======== Materials provided ========

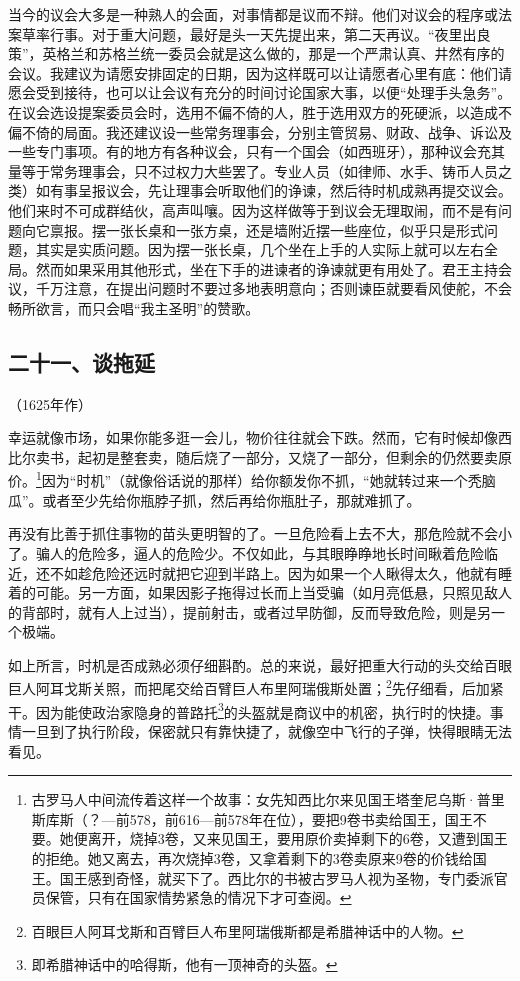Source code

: \par 当今的议会大多是一种熟人的会面，对事情都是议而不辩。他们对议会的程序或法案草率行事。对于重大问题，最好是头一天先提出来，第二天再议。“夜里出良策”，英格兰和苏格兰统一委员会就是这么做的，那是一个严肃认真、井然有序的会议。我建议为请愿安排固定的日期，因为这样既可以让请愿者心里有底：他们请愿会受到接待，也可以让会议有充分的时间讨论国家大事，以便“处理手头急务”。在议会选设提案委员会时，选用不偏不倚的人，胜于选用双方的死硬派，以造成不偏不倚的局面。我还建议设一些常务理事会，分别主管贸易、财政、战争、诉讼及一些专门事项。有的地方有各种议会，只有一个国会（如西班牙），那种议会充其量等于常务理事会，只不过权力大些罢了。专业人员（如律师、水手、铸币人员之类）如有事呈报议会，先让理事会听取他们的诤谏，然后待时机成熟再提交议会。他们来时不可成群结伙，高声叫嚷。因为这样做等于到议会无理取闹，而不是有问题向它禀报。摆一张长桌和一张方桌，还是墙附近摆一些座位，似乎只是形式问题，其实是实质问题。因为摆一张长桌，几个坐在上手的人实际上就可以左右全局。然而如果采用其他形式，坐在下手的进谏者的诤谏就更有用处了。君王主持会议，千万注意，在提出问题时不要过多地表明意向；否则谏臣就要看风使舵，不会畅所欲言，而只会唱“我主圣明”的赞歌。




\subsection*{二十一、谈拖延}
\begin{center}
    （1625年作）
\end{center}
\par 幸运就像市场，如果你能多逛一会儿，物价往往就会下跌。然而，它有时候却像西比尔卖书，起初是整套卖，随后烧了一部分，又烧了一部分，但剩余的仍然要卖原价。\footnote{古罗马人中间流传着这样一个故事：女先知西比尔来见国王塔奎尼乌斯·普里斯库斯（？—前578，前616—前578年在位），要把9卷书卖给国王，国王不要。她便离开，烧掉3卷，又来见国王，要用原价卖掉剩下的6卷，又遭到国王的拒绝。她又离去，再次烧掉3卷，又拿着剩下的3卷卖原来9卷的价钱给国王。国王感到奇怪，就买下了。西比尔的书被古罗马人视为圣物，专门委派官员保管，只有在国家情势紧急的情况下才可查阅。}因为“时机”（就像俗话说的那样）给你额发你不抓，“她就转过来一个秃脑瓜”。或者至少先给你瓶脖子抓，然后再给你瓶肚子，那就难抓了。
\par 再没有比善于抓住事物的苗头更明智的了。一旦危险看上去不大，那危险就不会小了。骗人的危险多，逼人的危险少。不仅如此，与其眼睁睁地长时间瞅着危险临近，还不如趁危险还远时就把它迎到半路上。因为如果一个人瞅得太久，他就有睡着的可能。另一方面，如果因影子拖得过长而上当受骗（如月亮低悬，只照见敌人的背部时，就有人上过当），提前射击，或者过早防御，反而导致危险，则是另一个极端。
\par 如上所言，时机是否成熟必须仔细斟酌。总的来说，最好把重大行动的头交给百眼巨人阿耳戈斯关照，而把尾交给百臂巨人布里阿瑞俄斯处置；\footnote{百眼巨人阿耳戈斯和百臂巨人布里阿瑞俄斯都是希腊神话中的人物。}先仔细看，后加紧干。因为能使政治家隐身的普路托\footnote{即希腊神话中的哈得斯，他有一顶神奇的头盔。}的头盔就是商议中的机密，执行时的快捷。事情一旦到了执行阶段，保密就只有靠快捷了，就像空中飞行的子弹，快得眼睛无法看见。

========

Instructions to follow -
Exactly as written, set down each line of the records, leaving out the pictures.

Problem solution -
Source code

: \par 当今的议会大多是一种熟人的会面，对事情都是议而不辩。他们对议会的程序或法案草率行事。对于重大问题，最好是头一天先提出来，第二天再议。“夜里出良策”，英格兰和苏格兰统一委员会就是这么做的，那是一个严肃认真、井然有序的会议。我建议为请愿安排固定的日期，因为这样既可以让请愿者心里有底：他们请愿会受到接待，也可以让会议有充分的时间讨论国家大事，以便“处理手头急务”。在议会选设提案委员会时，选用不偏不倚的人，胜于选用双方的死硬派，以造成不偏不倚的局面。我还建议设一些常务理事会，分别主管贸易、财政、战争、诉讼及一些专门事项。有的地方有各种议会，只有一个国会（如西班牙），那种议会充其量等于常务理事会，只不过权力大些罢了。专业人员（如律师、水手、铸币人员之类）如有事呈报议会，先让理事会听取他们的诤谏，然后待时机成熟再提交议会。他们来时不可成群结伙，高声叫嚷。因为这样做等于到议会无理取闹，而不是有问题向它禀报。摆一张长桌和一张方桌，还是墙附近摆一些座位，似乎只是形式问题，其实是实质问题。因为摆一张长桌，几个坐在上手的人实际上就可以左右全局。然而如果采用其他形式，坐在下手的进谏者的诤谏就更有用处了。君王主持会议，千万注意，在提出问题时不要过多地表明意向；否则谏臣就要看风使舵，不会畅所欲言，而只会唱“我主圣明”的赞歌。




\subsection*{二十一、谈拖延}
\begin{center}
    （1625年作）
\end{center}
\par 幸运就像市场，如果你能多逛一会儿，物价往往就会下跌。然而，它有时候却像西比尔卖书，起初是整套卖，随后烧了一部分，又烧了一部分，但剩余的仍然要卖原价。\footnote{古罗马人中间流传着这样一个故事：女先知西比尔来见国王塔奎尼乌斯·普里斯库斯（？—前578，前616—前578年在位），要把9卷书卖给国王，国王不要。她便离开，烧掉3卷，又来见国王，要用原价卖掉剩下的6卷，又遭到国王的拒绝。她又离去，再次烧掉3卷，又拿着剩下的3卷卖原来9卷的价钱给国王。国王感到奇怪，就买下了。西比尔的书被古罗马人视为圣物，专门委派官员保管，只有在国家情势紧急的情况下才可查阅。}因为“时机”（就像俗话说的那样）给你额发你不抓，“她就转过来一个秃脑瓜”。或者至少先给你瓶脖子抓，然后再给你瓶肚子，那就难抓了。
\par 再没有比善于抓住事物的苗头更明智的了。一旦危险看上去不大，那危险就不会小了。骗人的危险多，逼人的危险少。不仅如此，与其眼睁睁地长时间瞅着危险临近，还不如趁危险还远时就把它迎到半路上。因为如果一个人瞅得太久，他就有睡着的可能。另一方面，如果因影子拖得过长而上当受骗（如月亮低悬，只照见敌人的背部时，就有人上过当），提前射击，或者过早防御，反而导致危险，则是另一个极端。
\par 如上所言，时机是否成熟必须仔细斟酌。总的来说，最好把重大行动的头交给百眼巨人阿耳戈斯关照，而把尾交给百臂巨人布里阿瑞俄斯处置；\footnote{百眼巨人阿耳戈斯和百臂巨人布里阿瑞俄斯都是希腊神话中的人物。}先仔细看，后加紧干。因为能使政治家隐身的普路托\footnote{即希腊神话中的哈得斯，他有一顶神奇的头盔。}的头盔就是商议中的机密，执行时的快捷。事情一旦到了执行阶段，保密就只有靠快捷了，就像空中飞行的子弹，快得眼睛无法看见。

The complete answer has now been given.